Referring to fig. 1, 3 and 5, the accumulator 203 includes: the piston 2031 is positioned in the oil storage cavity 202 and is in sliding connection with the inner side wall of the oil storage cavity 202; a telescopic member 2032 having a first end fixedly connected to an end of the piston 2031 remote from the third pipe 2013 and a second end fixedly connected to an end of the oil storage chamber 202 remote from the third pipe 2013, for storing energy by compression when the lubrication system 105 is normal and releasing energy by extension when the lubrication system 105 is abnormal; and the first end and the second end of the telescoping member 2032 are disposed opposite; the expansion and contraction member 2032 releases energy to cause the piston 2031 to transfer the lubricant oil in the oil storage chamber 202 between the inner ring and the outer ring of the sliding bearing 101 via the third pipe 2013, the fourth pipe 2014, and the first pipe 2011.
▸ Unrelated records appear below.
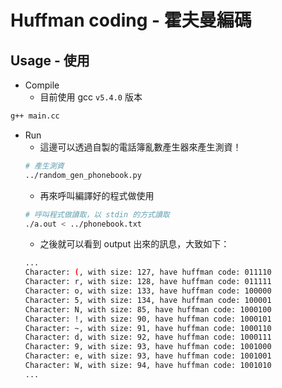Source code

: # Huffman coding - 霍夫曼編碼

## Usage - 使用

* Compile
    * 目前使用 gcc `v5.4.0` 版本
```bash
g++ main.cc
```

* Run 
    * 這邊可以透過自製的電話簿亂數產生器來產生測資！
    ```bash
    # 產生測資
    ../random_gen_phonebook.py 
    ```
    * 再來呼叫編譯好的程式做使用
    ```bash
    # 呼叫程式做讀取，以 stdin 的方式讀取
    ./a.out < ../phonebook.txt
    ```
    * 之後就可以看到 output 出來的訊息，大致如下：
    ```bash
    ...
    Character: (, with size: 127, have huffman code: 011110
    Character: r, with size: 128, have huffman code: 011111
    Character: o, with size: 133, have huffman code: 100000
    Character: 5, with size: 134, have huffman code: 100001
    Character: N, with size: 85, have huffman code: 1000100
    Character: !, with size: 90, have huffman code: 1000101
    Character: ~, with size: 91, have huffman code: 1000110
    Character: d, with size: 92, have huffman code: 1000111
    Character: 9, with size: 93, have huffman code: 1001000
    Character: e, with size: 93, have huffman code: 1001001
    Character: W, with size: 94, have huffman code: 1001010
    ...
    ```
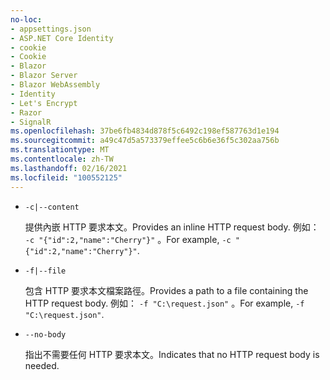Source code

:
 ```yaml
---
no-loc:
- appsettings.json
- ASP.NET Core Identity
- cookie
- Cookie
- Blazor
- Blazor Server
- Blazor WebAssembly
- Identity
- Let's Encrypt
- Razor
- SignalR
ms.openlocfilehash: 37be6fb4834d878f5c6492c198ef587763d1e194
ms.sourcegitcommit: a49c47d5a573379effee5c6b6e36f5c302aa756b
ms.translationtype: MT
ms.contentlocale: zh-TW
ms.lasthandoff: 02/16/2021
ms.locfileid: "100552125"
---
```

* `-c|--content`

  <span data-ttu-id="2f51a-101">提供內嵌 HTTP 要求本文。</span><span class="sxs-lookup"><span data-stu-id="2f51a-101">Provides an inline HTTP request body.</span></span> <span data-ttu-id="2f51a-102">例如： `-c "{"id":2,"name":"Cherry"}"` 。</span><span class="sxs-lookup"><span data-stu-id="2f51a-102">For example, `-c "{"id":2,"name":"Cherry"}"`.</span></span>

* `-f|--file`

  <span data-ttu-id="2f51a-103">包含 HTTP 要求本文檔案路徑。</span><span class="sxs-lookup"><span data-stu-id="2f51a-103">Provides a path to a file containing the HTTP request body.</span></span> <span data-ttu-id="2f51a-104">例如： `-f "C:\request.json"` 。</span><span class="sxs-lookup"><span data-stu-id="2f51a-104">For example, `-f "C:\request.json"`.</span></span>

* `--no-body`

  <span data-ttu-id="2f51a-105">指出不需要任何 HTTP 要求本文。</span><span class="sxs-lookup"><span data-stu-id="2f51a-105">Indicates that no HTTP request body is needed.</span></span>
Specifically, in this embodiment, when the lubrication system 105 is operating normally (is electrified), the lubricant flowing into the oil storage chamber 202 may apply pressure to the telescopic member 2032 through the piston 2031, so that the piston 2031 and the telescopic member 2032 move to a first preset position, i.e., compress to a first limit position, in a direction away from the third pipeline 2013 (as shown in fig. 3), so as to provide a storage space for the lubricant and store energy for the telescopic member 2032 itself. Preferably, the telescopic member 2032 is a spring; the first preset position may be an end of the oil storage chamber 202 away from the third pipeline 2013, and the oil storage chamber 202 may be completely filled with lubricating oil when the telescopic member 2032 is compressed to the first preset position, but the invention is not limited thereto.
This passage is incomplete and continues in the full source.